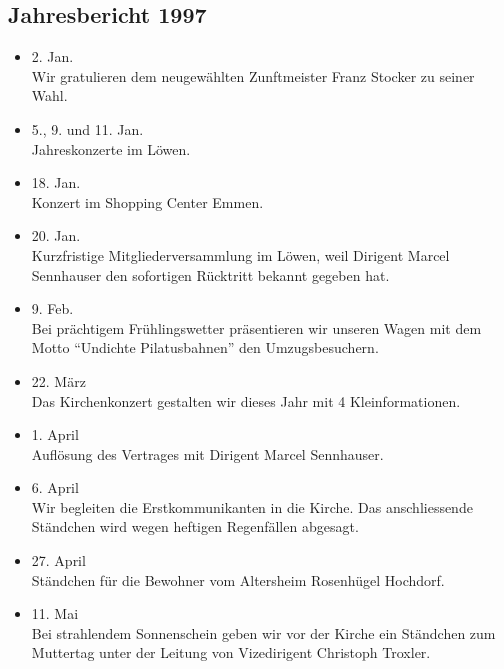 \subsection{Jahresbericht 1997}

\begin{history}


    \begin{itemize}

        \item[]2. Jan.\\
        Wir gratulieren dem neugewählten Zunftmeister Franz Stocker zu seiner
        Wahl.

        \item[]5., 9. und 11. Jan.\\
        Jahreskonzerte im Löwen.

        \item[]18. Jan.\\
        Konzert im Shopping Center Emmen.

        \item[]20. Jan.\\
        Kurzfristige Mitgliederversammlung im Löwen, weil Dirigent Marcel
        Sennhauser den sofortigen Rücktritt bekannt gegeben hat.

        \item[]9. Feb.\\
        Bei prächtigem Frühlingswetter präsentieren wir unseren Wagen mit dem
        Motto \enquote{Undichte Pilatusbahnen} den Umzugsbesuchern.

        \item[]22. März\\
        Das Kirchenkonzert gestalten wir dieses Jahr mit 4 Kleinformationen.

        \item[]1. April\\
        Auflösung des Vertrages mit Dirigent Marcel Sennhauser.

        \item[]6. April\\
        Wir begleiten die Erstkommunikanten in die Kirche. Das anschliessende
        Ständchen wird wegen heftigen Regenfällen abgesagt.

        \item[]27. April\\
        Ständchen für die Bewohner vom Altersheim Rosenhügel Hochdorf.

        \item[]11. Mai\\
        Bei strahlendem Sonnenschein geben wir vor der Kirche ein Ständchen zum
        Muttertag unter der Leitung von Vizedirigent Christoph Troxler.


\end{itemize}
\end{history}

What to do: Excluding the pictures, transcribe all of the entries exactly.

Finished exercise:
 \subsection{Jahresbericht 1997}

\begin{history}


    \begin{itemize}

        \item[]2. Jan.\\
        Wir gratulieren dem neugewählten Zunftmeister Franz Stocker zu seiner
        Wahl.

        \item[]5., 9. und 11. Jan.\\
        Jahreskonzerte im Löwen.

        \item[]18. Jan.\\
        Konzert im Shopping Center Emmen.

        \item[]20. Jan.\\
        Kurzfristige Mitgliederversammlung im Löwen, weil Dirigent Marcel
        Sennhauser den sofortigen Rücktritt bekannt gegeben hat.

        \item[]9. Feb.\\
        Bei prächtigem Frühlingswetter präsentieren wir unseren Wagen mit dem
        Motto \enquote{Undichte Pilatusbahnen} den Umzugsbesuchern.

        \item[]22. März\\
        Das Kirchenkonzert gestalten wir dieses Jahr mit 4 Kleinformationen.

        \item[]1. April\\
        Auflösung des Vertrages mit Dirigent Marcel Sennhauser.

        \item[]6. April\\
        Wir begleiten die Erstkommunikanten in die Kirche. Das anschliessende
        Ständchen wird wegen heftigen Regenfällen abgesagt.

        \item[]27. April\\
        Ständchen für die Bewohner vom Altersheim Rosenhügel Hochdorf.

        \item[]11. Mai\\
        Bei strahlendem Sonnenschein geben wir vor der Kirche ein Ständchen zum
        Muttertag unter der Leitung von Vizedirigent Christoph Troxler.


\end{itemize}
\end{history}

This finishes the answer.